Items from a dataset

Content starts

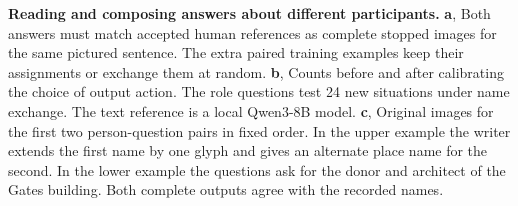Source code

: \textbf{Reading and composing answers about different participants.}
\textbf{a}, Both answers must match accepted human references as complete stopped images for the same pictured sentence. The extra paired training examples keep their assignments or exchange them at random.
\textbf{b}, Counts before and after calibrating the choice of output action. The role questions test 24 new situations under name exchange. The text reference is a local Qwen3-8B model.
\textbf{c}, Original images for the first two person-question pairs in fixed order. In the upper example the writer extends the first name by one glyph and gives an alternate place name for the second. In the lower example the questions ask for the donor and architect of the Gates building. Both complete outputs agree with the recorded names.
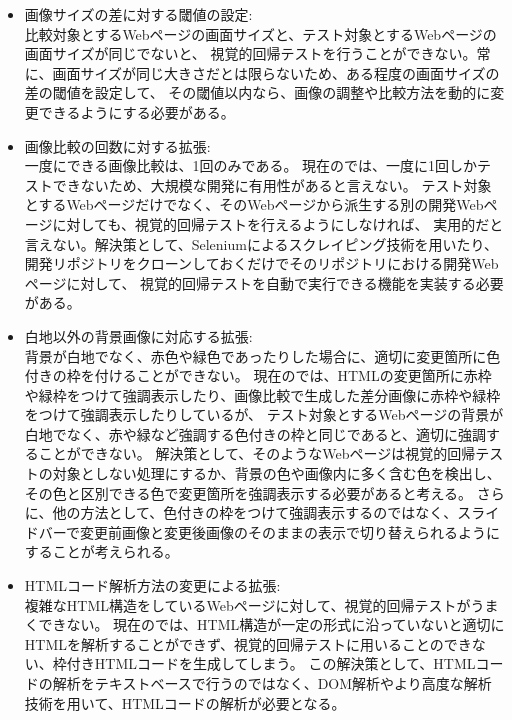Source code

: \begin{itemize}
      \item 画像サイズの差に対する閾値の設定:\\
            比較対象とするWebページの画面サイズと、テスト対象とするWebページの画面サイズが同じでないと、
            視覚的回帰テストを行うことができない。常に、画面サイズが同じ大きさだとは限らないため、ある程度の画面サイズの差の閾値を設定して、
            その閾値以内なら、画像の調整や比較方法を動的に変更できるようにする必要がある。
      \item 画像比較の回数に対する拡張:\\
            一度にできる画像比較は、1回のみである。
            現在の\toolName では、一度に1回しかテストできないため、大規模な開発に有用性があると言えない。
            テスト対象とするWebページだけでなく、そのWebページから派生する別の開発Webページに対しても、視覚的回帰テストを行えるようにしなければ、
            実用的だと言えない。解決策として、Seleniumによるスクレイピング技術を用いたり、開発リポジトリをクローンしておくだけでそのリポジトリにおける開発Webページに対して、
            視覚的回帰テストを自動で実行できる機能を実装する必要がある。
      \item 白地以外の背景画像に対応する拡張:\\
            背景が白地でなく、赤色や緑色であったりした場合に、適切に変更箇所に色付きの枠を付けることができない。
            現在の\toolName では、HTMLの変更箇所に赤枠や緑枠をつけて強調表示したり、画像比較で生成した差分画像に赤枠や緑枠をつけて強調表示したりしているが、
            テスト対象とするWebページの背景が白地でなく、赤や緑など強調する色付きの枠と同じであると、適切に強調することができない。
            解決策として、そのようなWebページは視覚的回帰テストの対象としない処理にするか、背景の色や画像内に多く含む色を検出し、その色と区別できる色で変更箇所を強調表示する必要があると考える。
            さらに、他の方法として、色付きの枠をつけて強調表示するのではなく、スライドバーで変更前画像と変更後画像のそのままの表示で切り替えられるようにすることが考えられる。
      \item HTMLコード解析方法の変更による拡張:\\
            複雑なHTML構造をしているWebページに対して、視覚的回帰テストがうまくできない。
            現在の\toolName では、HTML構造が一定の形式に沿っていないと適切にHTMLを解析することができず、視覚的回帰テストに用いることのできない、枠付きHTMLコードを生成してしまう。
            この解決策として、HTMLコードの解析をテキストベースで行うのではなく、DOM解析やより高度な解析技術を用いて、HTMLコードの解析が必要となる。

\end{itemize}
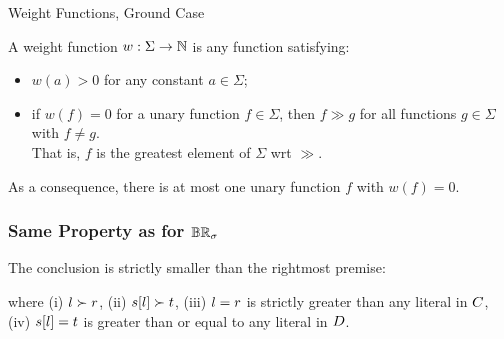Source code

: \begin{frame}{Weight Functions, Ground Case}

    A \alert{weight function} ${w: \Sigma \rightarrow \mathbb{N}}$
    is any function satisfying:

    \begin{itemize}
    \item $w(a)>0$ for any constant $a\in\Sigma$;\\[.5em]
      
    \item if $w(f)=0$ for a unary function $f\in\Sigma$, then $f\gg g$
      for all functions $g\in\Sigma$ with $f\neq g$.\\

      That is, $f$ is the greatest element of $\Sigma$ wrt $\gg$.
      
     \end{itemize}

     \bigskip
As a consequence, there is at most one unary function $f$ with
$w(f)=0$.


\end{frame}


%

      \begin{frame}\frametitle{Same Property as for $\mathbb{BR}_{\sigma}$}

The conclusion is \alert{strictly smaller} than the rightmost premise:

where (i) ${l \succ r}$, (ii) ${s[l] \succ t}$, (iii)
${{l = r}}$ is strictly greater than any literal in $ C$,
(iv) ${{s[l] = t}}$ is greater than or equal to
any literal in $ D$.


                               \end{frame}



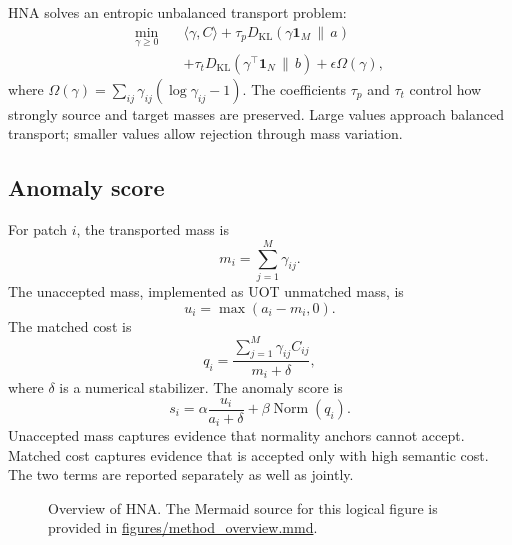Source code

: \documentclass[10pt]{article}
\newcommand{\method}{HNA}
\begin{document}
\method{} solves an entropic unbalanced transport problem:
\begin{equation}
\begin{split}
    \min_{\gamma \geq 0} \quad
    &\langle \gamma, C \rangle
    + \tau_{p} D_{\mathrm{KL}}(\gamma \mathbf{1}_{M} \,\|\, a) \\
    &+ \tau_{t} D_{\mathrm{KL}}(\gamma^{\top}\mathbf{1}_{N} \,\|\, b)
    + \epsilon \Omega(\gamma),
\end{split}
\label{eq:uot}
\end{equation}
where $\Omega(\gamma)=\sum_{ij}\gamma_{ij}(\log \gamma_{ij}-1)$.
The coefficients $\tau_p$ and $\tau_t$ control how strongly source and target masses are preserved.
Large values approach balanced transport; smaller values allow rejection through mass variation.

\subsection{Anomaly score}

For patch $i$, the transported mass is
\begin{equation}
    m_i = \sum_{j=1}^{M} \gamma_{ij}.
\end{equation}
The unaccepted mass, implemented as UOT unmatched mass, is
\begin{equation}
    u_i = \max(a_i - m_i, 0).
\end{equation}
The matched cost is
\begin{equation}
    q_i = \frac{\sum_{j=1}^{M} \gamma_{ij} C_{ij}}{m_i+\delta},
\end{equation}
where $\delta$ is a numerical stabilizer.
The anomaly score is
\begin{equation}
    s_i = \alpha \frac{u_i}{a_i+\delta} + \beta \operatorname{Norm}(q_i).
\end{equation}
Unaccepted mass captures evidence that normality anchors cannot accept.
Matched cost captures evidence that is accepted only with high semantic cost.
The two terms are reported separately as well as jointly.

\begin{figure}[t]
\centering
{}
\caption{Overview of \method{}. The Mermaid source for this logical figure is provided in \url{figures/method_overview.mmd}.}
\label{fig:overview}
\end{figure}
\end{document}
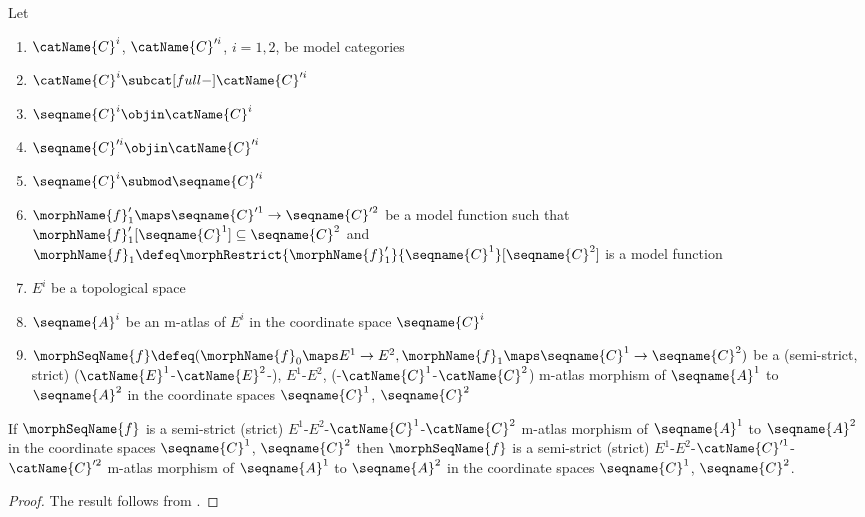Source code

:\documentclass{article}
\begin{document}
\begin{corollary}
\label{cor:M-ATLmorph}
Let
\begin{enumerate}
\item
$\catName{C}^i$, $\catName{C}'^i$, $i=1,2$, be model categories

\item
$\catName{C}^i \subcat[full-] \catName{C}'^i$

\item
$\seqname{C}^i \objin \catName{C}^i$

\item
$\seqname{C}'^i \objin \catName{C}'^i$

\item
$\seqname{C}^i \submod \seqname{C}'^i$

\item
$\morphName{f}'_1 \maps \seqname{C}'^1 \to \seqname{C}'^2$ be a model
function such that
$\morphName{f}'_1[\seqname{C}^1] \subseteq \seqname{C}^2$ and
$
  \morphName{f}_1 \defeq
  \morphRestrict{\morphName{f}'_1}{\seqname{C}^1}[\seqname{C}^2]
$
is a model function

\item
$E^i$ be a topological space

\item
$\seqname{A}^i$ be an m-atlas of $E^i$ in the coordinate space
$\seqname{C}^i$

\item
$
  \morphSeqName{f} \defeq
  (
    \morphName{f}_0 \maps E^1 \to E^2,
    \morphName{f}_1 \maps \seqname{C}^1 \to \seqname{C}^2
  )
$
be a (semi-strict, strict)
\nobreaks
  {
    {($\catName{E}^1$-$\catName{E}^2$-)},
    {$E^1$-$E^2$},
    {(-$\catName{C}^1$-$\catName{C}^2$)}
  }
m-atlas morphism of $\seqname{A}^1$ to $\seqname{A}^2$ in the
coordinate spaces $\seqname{C}^1$, $\seqname{C}^2$
\end{enumerate}

If $\morphSeqName{f}$ is a semi-strict (strict)
$E^1$-$E^2$-$\catName{C}^1$-$\catName{C}^2$ m-atlas morphism of
$\seqname{A}^1$ to $\seqname{A}^2$ in the coordinate spaces
$\seqname{C}^1$, $\seqname{C}^2$ then $\morphSeqName{f}$ is a semi-strict
(strict) $E^1$-$E^2$-$\catName{C}'^1$-$\catName{C}'^2$ m-atlas
morphism of $\seqname{A}^1$ to $\seqname{A}^2$ in the coordinate spaces
$\seqname{C}^1$, $\seqname{C}^2$.

\begin{proof}
The result follows from .
\end{proof}
\end{corollary}
\end{document}
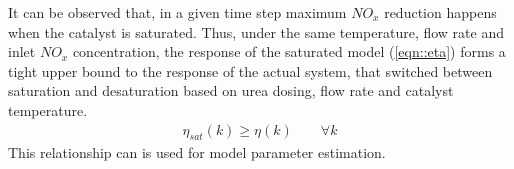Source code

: It can be observed that, in a given time step maximum $NO_x$ reduction happens when the catalyst is saturated. Thus,
under the same temperature, flow rate and inlet $NO_x$ concentration, the response of the saturated model
(\ref{eqn::eta}) forms a tight upper bound to the response of the actual system, that switched between saturation and
desaturation based on urea dosing, flow rate and catalyst temperature.
\begin{align}
        \eta_{sat}(k) \geq \eta(k) \qquad \forall k
        \label{eqn::eta_bound}
\end{align}
This relationship can is used for model parameter estimation.
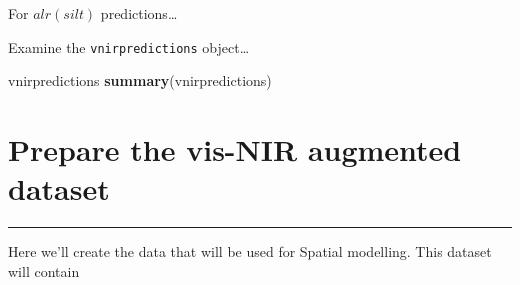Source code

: \documentclass[]{book}
\newenvironment{Shaded}{\begin{snugshade}}{\end{snugshade}}
\newcommand{\CommentTok}[1]{\textcolor[rgb]{0.56,0.35,0.01}{\textit{#1}}}
\newcommand{\DataTypeTok}[1]{\textcolor[rgb]{0.13,0.29,0.53}{#1}}
\newcommand{\DecValTok}[1]{\textcolor[rgb]{0.00,0.00,0.81}{#1}}
\newcommand{\KeywordTok}[1]{\textcolor[rgb]{0.13,0.29,0.53}{\textbf{#1}}}
\newcommand{\NormalTok}[1]{#1}
\newcommand{\OperatorTok}[1]{\textcolor[rgb]{0.81,0.36,0.00}{\textbf{#1}}}
\newcommand{\StringTok}[1]{\textcolor[rgb]{0.31,0.60,0.02}{#1}}
\begin{document}
For \(alr(silt)\) predictions\ldots{}

\begin{Shaded}
\end{Shaded}

Examine the \texttt{vnirpredictions} object\ldots{}

\begin{Shaded}
\begin{Highlighting}[]
\NormalTok{vnirpredictions}
\KeywordTok{summary}\NormalTok{(vnirpredictions)}
\end{Highlighting}
\end{Shaded}

\hypertarget{prepare-the-vis-nir-augmented-dataset}{%
\chapter{Prepare the vis-NIR augmented dataset}\label{prepare-the-vis-nir-augmented-dataset}}

\begin{center}\rule{0.5\linewidth}{\linethickness}\end{center}

Here we'll create the data that will be used for Spatial modelling. This dataset will contain
\end{document}
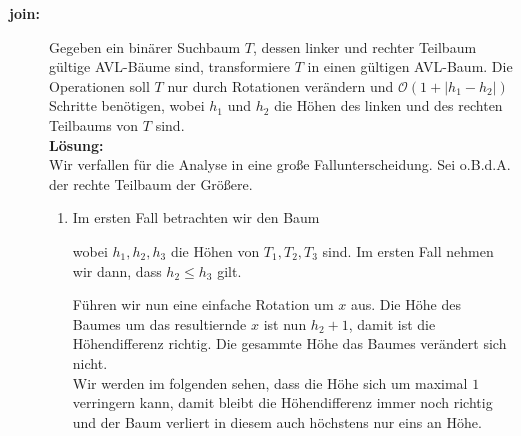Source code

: \documentclass[11pt,a4paper,ngerman]{article}
\begin{document}
\begin{description}

\item[\bfseries join:] Gegeben ein binärer Suchbaum $T$, dessen linker und rechter Teilbaum gültige AVL-Bäume sind, transformiere $T$ in einen gültigen AVL-Baum. Die Operationen soll $T$ nur durch Rotationen verändern und $\mathcal{O}(1 + | h_1 - h_2|)$ Schritte benötigen, wobei $h_1$ und $h_2$ die Höhen des linken und des rechten Teilbaums von $T$ sind.\\

\noindent\textbf{Lösung:}\\

Wir verfallen für die Analyse in eine große Fallunterscheidung. Sei o.B.d.A. der rechte Teilbaum der Größere.

\begin{enumerate}[1. {Fall:}]
   \item Im ersten Fall betrachten wir den Baum 
      \begin{center}
      \end{center}
      wobei $h_1, h_2, h_3$ die Höhen von $T_1, T_2, T_3$ sind. Im ersten Fall nehmen wir dann, dass $h_2 \leq h_3$ gilt.
      
      Führen wir nun eine einfache Rotation um $x$ aus. Die Höhe des Baumes um das resultiernde $x$ ist nun $h_2 + 1$, damit ist die Höhendifferenz richtig.
      Die gesammte Höhe das Baumes verändert sich nicht.\\

      Wir werden im folgenden sehen, dass die Höhe sich um maximal $1$ verringern kann, damit bleibt die Höhendifferenz immer noch richtig und der Baum verliert in diesem auch 
      höchstens nur eins an Höhe.\\


\end{enumerate}
\end{description}
\end{document}
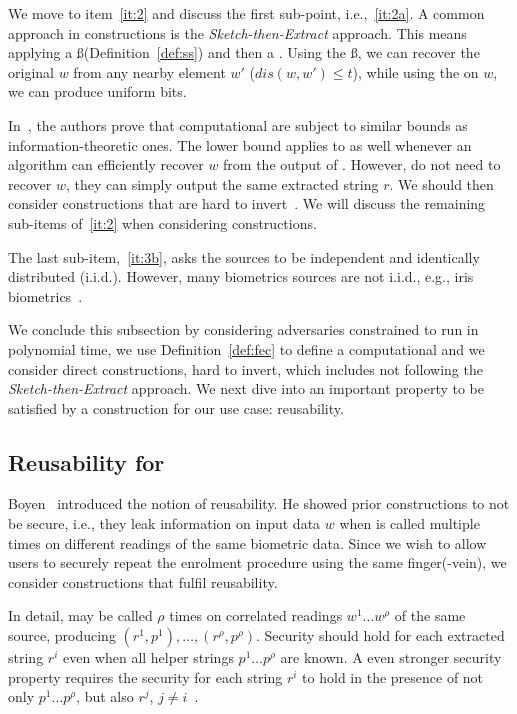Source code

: We move to item~\ref{it:2} and discuss the first sub-point, i.e.,~\ref{it:2a}. 
A common approach in \fe constructions is the \textit{Sketch-then-Extract} approach. This means applying a \ss (Definition~\ref{def:ss}) and then a \re.
Using the \ss, we can recover the original $w$ from any nearby element $w'$ ($dis(w,w') \leq t$), while using the \re on $w$, we can produce uniform bits.

In~\cite{compfe}, the authors prove that computational \sss are subject to similar bounds as information-theoretic ones.
The lower bound applies to \fes as well whenever an algorithm can efficiently recover $w$ from the output of \rep. However, \fes do not need to recover $w$, they can simply output the same extracted string $r$.
We should then consider constructions that are hard to invert~\cite{compfe,yy}.
We will discuss the remaining sub-items of~\ref{it:2} when considering \rfe constructions.


The last sub-item,~\ref{it:3b}, asks the sources to be independent and identically distributed (i.i.d.).
However, many biometrics sources are not i.i.d., e.g., iris biometrics~\cite{iris}. %

We conclude this subsection by considering adversaries constrained to run in polynomial time, we use Definition~\ref{def:fec} to define a computational \fe and we consider direct constructions, hard to invert, which includes not following the \textit{Sketch-then-Extract} approach.
We next dive into an important property to be satisfied by a \fe construction for our use case: reusability.

\subsection{Reusability for \fes}\label{subsec:reuse}

Boyen~\cite{boyen} introduced the notion of reusability. He showed prior \fe constructions to not be secure, i.e., they leak information on input data $w$ when \gen is called multiple times on different readings of the same biometric data. Since we wish to allow users to securely repeat the enrolment procedure using the same finger(-vein), we consider constructions that fulfil reusability. 

In detail, \gen may be called $\rho$ times on correlated readings $w^1 \dots w^\rho$ of the same source, producing $(r^1,p^1),\dots, (r^\rho,p^\rho)$. Security should hold for each extracted string $r^i$ even when all helper strings $p^1 \dots p^\rho$ are known. A even stronger security property requires the security for each string $r^i$ to hold in the presence of not only $p^1 \dots p^\rho$, but also $r^j$, $j\neq i$~\cite{reusablefe}.

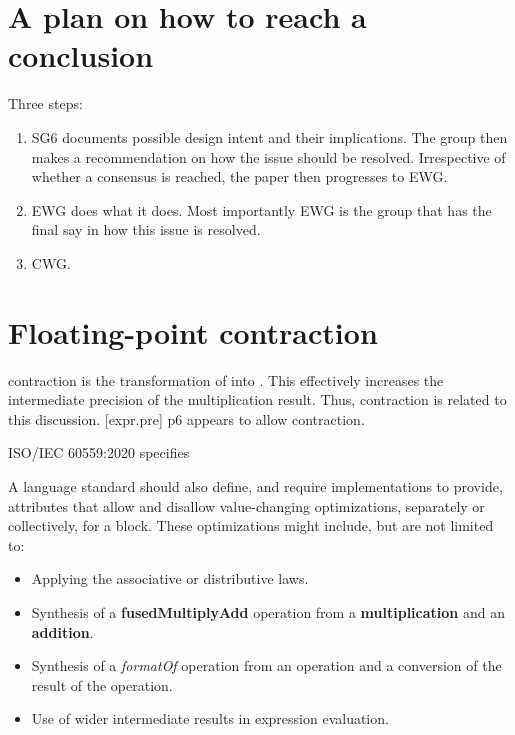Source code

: \section{A plan on how to reach a conclusion}

Three steps:
\begin{enumerate}
  \item SG6 documents possible design intent and their implications.
    The group then makes a recommendation on how the issue should be resolved.
    Irrespective of whether a consensus is reached, the paper then progresses
    to EWG.

  \item EWG does what it does.
    Most importantly EWG is the group that has the final say in how this issue
    is resolved.

  \item CWG.
\end{enumerate}




\section{Floating-point contraction}

\Fp contraction is the transformation of  into
.
This effectively increases the intermediate precision of the multiplication
result.
Thus, \fp contraction is related to this discussion.
[expr.pre] p6 appears to allow \fp contraction.

ISO/IEC 60559:2020 specifies
\begin{wgText}
  A language standard should also define, and require implementations to
  provide, attributes that allow and disallow value-changing optimizations,
  separately or collectively, for a block.
  These optimizations might include, but are not limited to:
  \begin{itemize}
    \item Applying the associative or distributive laws.

    \item Synthesis of a \textbf{fusedMultiplyAdd} operation from a \textbf{multiplication} and
      an \textbf{addition}.

    \item Synthesis of a \textit{formatOf} operation from an operation and a conversion
      of the result of the operation.

    \item Use of wider intermediate results in expression evaluation.
  \end{itemize}
\end{wgText}

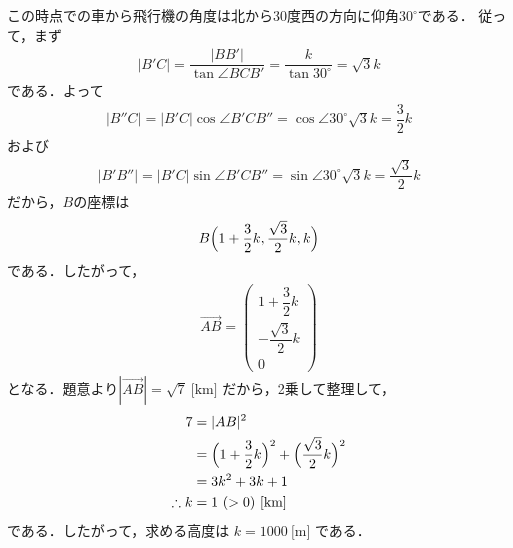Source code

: \documentclass[../../main.tex]{subfiles}
\begin{document}
この時点での車から飛行機の角度は北から30度西の方向に仰角$30^{\circ}$である．
従って，まず
\begin{align}
  |B'C| = \dfrac{|BB'|}{\tan \angle BCB'} = \dfrac{k}{\tan 30^{\circ}} = \sqrt{3}k \label{eq:1}
\end{align}
である．よって
\begin{align}
  |B''C| = |B'C|\cos\angle B'CB'' = \cos\angle 30^{\circ} \sqrt{3}k = \dfrac{3}{2}k
\end{align}
および
\begin{align}
  |B'B''| = |B'C|\sin\angle B'CB'' = \sin\angle 30^{\circ} \sqrt{3}k = \dfrac{\sqrt{3}}{2}k
\end{align}
だから，$B$の座標は
\begin{align}
  B\Bigl( 1 + \dfrac{3}{2}k, \dfrac{\sqrt{3}}{2}k, k \Bigr)
\end{align}
である．したがって，
\begin{align}
  \overrightarrow{AB} =
  \begin{pmatrix} 1 + \dfrac{3}{2}k \\ -\dfrac{\sqrt{3}}{2}k \\ 0
  \end{pmatrix}
\end{align}
となる．題意より$|\overrightarrow{AB}| = \sqrt{7}\ \text{[km]}$ だから，2乗して整理して，
\begin{align}
  7 &= |AB|^2 \\
  &= \Bigl(1 + \dfrac{3}{2}k\Bigr)^2 + \Bigl(\dfrac{\sqrt{3}}{2}k\Bigr)^2 \\
  &= 3k^2 + 3k + 1 \\
  \therefore
  k &= 1\ (>0)\ \text{[km]}
\end{align}
である．したがって，求める高度は $k = 1000\ \text{[m]}$ である．

\newpage
\end{document}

Content ends

WHAT IS BEING ASKED
What lines in the entries contain "Baumes"? Report each one by copying it.

SOLUTION
      Führen wir nun eine einfache Rotation um $x$ aus. Die Höhe des Baumes um das resultiernde $x$ ist nun $h_2 + 1$, damit ist die Höhendifferenz richtig.
      Die gesammte Höhe das Baumes verändert sich nicht.\\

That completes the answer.